[Task] Return, word for word, only the lines of the data below that lie between the line with "## Antimatter" and the line with "Nucleus is a", those two lines included.

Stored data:
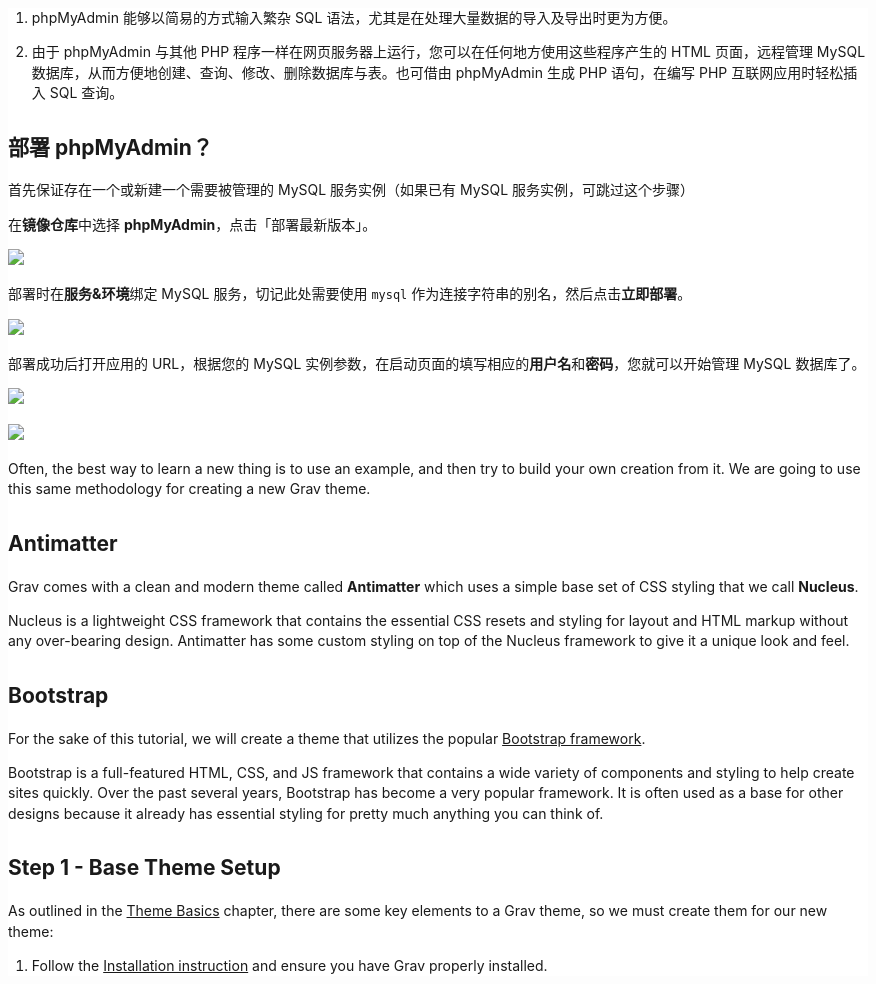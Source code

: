 1. phpMyAdmin 能够以简易的方式输入繁杂 SQL 语法，尤其是在处理大量数据的导入及导出时更为方便。

2. 由于 phpMyAdmin 与其他 PHP 程序一样在网页服务器上运行，您可以在任何地方使用这些程序产生的 HTML 页面，远程管理 MySQL 数据库，从而方便地创建、查询、修改、删除数据库与表。也可借由 phpMyAdmin 生成 PHP 语句，在编写 PHP 互联网应用时轻松插入 SQL 查询。

## 部署 phpMyAdmin？

首先保证存在一个或新建一个需要被管理的 MySQL 服务实例（如果已有 MySQL 服务实例，可跳过这个步骤）

在**镜像仓库**中选择 **phpMyAdmin**，点击「部署最新版本」。

![](http://blog.daocloud.io/wp-content/uploads/2015/05/app-php-0.png)

部署时在**服务&环境**绑定 MySQL 服务，切记此处需要使用 `mysql` 作为连接字符串的别名，然后点击**立即部署**。

![](http://blog.daocloud.io/wp-content/uploads/2015/05/app-php-1.png)


部署成功后打开应用的 URL，根据您的 MySQL 实例参数，在启动页面的填写相应的**用户名**和**密码**，您就可以开始管理 MySQL 数据库了。

![](http://blog.daocloud.io/wp-content/uploads/2015/05/app-php-2.png)

![](http://blog.daocloud.io/wp-content/uploads/2015/05/app-php-3.png)


Often, the best way to learn a new thing is to use an example, and then try to build your own creation from it. We are going to use this same methodology for creating a new Grav theme.

## Antimatter

Grav comes with a clean and modern theme called **Antimatter** which uses a simple base set of CSS styling that we call **Nucleus**.

Nucleus is a lightweight CSS framework that contains the essential CSS resets and styling for layout and HTML markup without any over-bearing design.  Antimatter has some custom styling on top of the Nucleus framework to give it a unique look and feel.

## Bootstrap

For the sake of this tutorial, we will create a theme that utilizes the popular [Bootstrap framework](http://getbootstrap.com/).

Bootstrap is a full-featured HTML, CSS, and JS framework that contains a wide variety of components and styling to help create sites quickly. Over the past several years, Bootstrap has become a very popular framework. It is often used as a base for other designs because it already has essential styling for pretty much anything you can think of.

## Step 1 - Base Theme Setup

As outlined in the [Theme Basics](../theme-basics) chapter, there are some key elements to a Grav theme, so we must create them for our new theme:

1. Follow the [Installation instruction](../../basics/installation) and ensure you have Grav properly installed.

[Exercise solution]
## Antimatter

Grav comes with a clean and modern theme called **Antimatter** which uses a simple base set of CSS styling that we call **Nucleus**.

Nucleus is a lightweight CSS framework that contains the essential CSS resets and styling for layout and HTML markup without any over-bearing design.  Antimatter has some custom styling on top of the Nucleus framework to give it a unique look and feel.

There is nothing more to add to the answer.